Early Days
Life in 60s Britain was rather typical! After all, I’d arrived there on a banana boat from Jamaica at an early age. Family and friends were priority and when school finished, there was always time to play. Eventually we moved to Wales, land of my father. Life settled into a routine – a sign of the times – family, church on Sundays and school assembly!
I went to boarding school at 13 years and I loved my time there until I left after A levels. School encouraged us in the arts and I played clarinet in the school orchestra and sang in the choir too! I enjoyed acting too, even though I was very shy going on stage. However, school assembly provided me the opportunity to overcome any fears!
Leaving school
At the beginning of the 1980s options were limited but I chose to go to secretarial college. I always liked imagining that I could one day become a CEO of a multinational. How grateful I am in hindsight for discovering my feminist years although I was angry for many of them, never militant!
At 25 years I went back to college for a 2 year drama course. I was also the singer in a ska band. It was a fortuitous moment when half of the band went on holiday to Barcelona. It was Easter and I immediately fell in love with the place and we played two gigs! Back at university had me switch courses to be able to include Spanish. Whilst the band came to an end for me (Maroon Town are still going strong), off to Israel and Brazil I went!
Travel & Mallorca
1992 found me working in Italy aboard a yacht for the summer season! I had the best summer of my life although I wasn’t the easiest employee to put up with the whims of the wealthy. I found my way to Mallorca, thanks to one of my siblings who was here, fell in love and had my first born in 1994.
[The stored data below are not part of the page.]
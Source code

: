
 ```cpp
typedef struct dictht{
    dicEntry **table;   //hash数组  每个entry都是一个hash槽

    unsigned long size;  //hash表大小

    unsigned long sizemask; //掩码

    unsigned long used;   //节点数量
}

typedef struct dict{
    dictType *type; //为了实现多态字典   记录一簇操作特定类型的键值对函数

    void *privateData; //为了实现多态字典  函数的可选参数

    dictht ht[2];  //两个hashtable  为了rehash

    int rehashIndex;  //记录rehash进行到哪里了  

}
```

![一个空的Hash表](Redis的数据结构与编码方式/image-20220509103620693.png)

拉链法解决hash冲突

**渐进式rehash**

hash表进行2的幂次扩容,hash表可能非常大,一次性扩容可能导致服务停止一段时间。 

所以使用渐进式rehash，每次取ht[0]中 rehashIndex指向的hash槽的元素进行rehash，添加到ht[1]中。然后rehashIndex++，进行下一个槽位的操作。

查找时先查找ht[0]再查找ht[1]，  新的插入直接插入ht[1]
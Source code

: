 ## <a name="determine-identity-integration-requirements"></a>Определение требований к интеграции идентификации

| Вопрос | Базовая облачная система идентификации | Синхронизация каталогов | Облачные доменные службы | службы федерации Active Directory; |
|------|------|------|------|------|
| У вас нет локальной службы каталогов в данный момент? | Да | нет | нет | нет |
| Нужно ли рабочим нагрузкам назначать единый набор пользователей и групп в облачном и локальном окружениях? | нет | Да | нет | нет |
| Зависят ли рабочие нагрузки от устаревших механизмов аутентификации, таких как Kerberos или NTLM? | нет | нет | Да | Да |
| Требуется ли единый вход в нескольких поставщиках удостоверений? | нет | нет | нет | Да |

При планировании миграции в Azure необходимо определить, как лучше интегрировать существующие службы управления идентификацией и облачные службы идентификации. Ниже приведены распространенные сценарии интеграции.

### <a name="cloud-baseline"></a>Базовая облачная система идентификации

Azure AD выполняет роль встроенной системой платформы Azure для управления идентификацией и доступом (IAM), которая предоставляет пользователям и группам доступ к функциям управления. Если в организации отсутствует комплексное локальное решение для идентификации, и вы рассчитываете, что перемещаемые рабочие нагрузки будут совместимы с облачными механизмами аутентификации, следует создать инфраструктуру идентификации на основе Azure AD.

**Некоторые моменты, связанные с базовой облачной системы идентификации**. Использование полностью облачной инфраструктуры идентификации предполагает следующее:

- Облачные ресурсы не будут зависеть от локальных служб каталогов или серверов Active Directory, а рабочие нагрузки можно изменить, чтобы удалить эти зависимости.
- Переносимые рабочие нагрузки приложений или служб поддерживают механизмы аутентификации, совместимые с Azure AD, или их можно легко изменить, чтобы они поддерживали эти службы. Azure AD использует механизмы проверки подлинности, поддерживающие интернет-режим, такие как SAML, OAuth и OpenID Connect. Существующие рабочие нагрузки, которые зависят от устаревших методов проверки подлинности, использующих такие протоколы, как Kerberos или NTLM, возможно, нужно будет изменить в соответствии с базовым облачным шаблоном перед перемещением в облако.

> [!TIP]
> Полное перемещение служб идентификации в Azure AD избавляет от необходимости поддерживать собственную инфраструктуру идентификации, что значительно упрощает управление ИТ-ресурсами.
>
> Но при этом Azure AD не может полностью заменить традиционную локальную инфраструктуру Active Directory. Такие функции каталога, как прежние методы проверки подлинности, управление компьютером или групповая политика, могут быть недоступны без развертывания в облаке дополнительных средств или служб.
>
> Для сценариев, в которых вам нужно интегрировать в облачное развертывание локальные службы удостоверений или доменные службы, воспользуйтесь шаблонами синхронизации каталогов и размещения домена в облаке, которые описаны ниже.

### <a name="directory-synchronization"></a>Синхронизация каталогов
Fast forward to 2019 and I am still here, more lines on my face and definitely more kilos around my waist! Happy to call Mallorca home and totally grateful to the town of Binissalem where I’ve been since 1999. Two adult sons are my life and one ex partner and we manage to wonderfully co parent. My elderly mother moved over a few years ago as did my elder sister and life is good.
My house companions now the kids have left home are Miss Mypenny and Bones who lie around all day, just like cats do!
Becoming a celebrant
I have done a lot in my life, from milking cows on a kibbutz and working in the cotton fields too! In Brazil I taught English -badly – and I’ve worked for all sorts of companies around the world! Whenever I’ve had the opportunity I’ve also bossed people around ! But the best job I’ve had, has been that of a celebrant and quite how that came about will always be the best story I can tell!
One summer’s day in 2011, whilst sitting on the beach, I got a call. It was from the mother of a 4-year-old who wanted a ceremony. Her son’s godmother had sadly died and she wanted another friend to become his new godmother. She’d been told I would be perfect to officiate the ceremony by Joanna Walton the florist!
Quite how Jo thought I was a celebrant is still a mystery as we knew each other from networking events! Yet it makes for a perfect story as that day changed my life! I said yes as is my wont to do and a couple of weeks later I performed my first ceremony for this family! Luckily the family were happy with the outcome and told all their friends, one of whom was a wedding planner! That’s when Tor Cooper Evans asked me to do my first wedding the following year. I am eternally grateful for the opportunity she gave me and also her trust in me. I even went on to do her own wedding in 2014!
On the right path
Looking back I shouldn’t be surprised as all the signs were there! My love of churches but not of the patriarchal religions. My love of reading out loud and using my voice for comfort. Interest in the mystical, always pondering questions of who am I and where do I go from here. And my insatiable curiosity of human nature – why do we do what we do and when will we learn! My friend, photographer Vicki McLeod, reminded me recently that my first wedding was actually her’s! That was back in 2005 over on the south-west of the island when she’d asked me along to translate what the registrar would be saying! I had a chuckle that day as her guests thought that I was the registrar! Who would have thought it started way before that summer’s day on the beach in 2011.
More learning and training
Since 2013 I am a full time celebrant, having studied some more! A funeral celebrancy training with the UK Fellowship of Professional Celebrants happened in 2015. There followed a year’s course on spiritual end of life care with Asociación Vinyana in Barcelona in 2017. Since December 2015 I have been facilitating the Mallorca Death Café on a regular basis, fascinated how every encounter is different and how grief is so overlooked in our society!
I want my future to delve deeper into the sacred, being there at end of life and supporting those who may have no religious faith. I want to be called, just like the vicars and pastors of old, to the dying. If I can administer words of comfort that will help those facing such profound moments.
I am proud to call myself a celebrant and to be part of a movement that is changing the way we do ceremony. I am forging a new path and sometimes feel lonely living in paradise from a professional point of view. However, I am confident that all will be revealed to me in due course as long as I put one foot in front of the other, day by day!
If I were to sum up my life in a few words I would say I am blessed! There is light, wisdom, happiness and magic all around me and of course, I am honoured to share so many important moments with so many!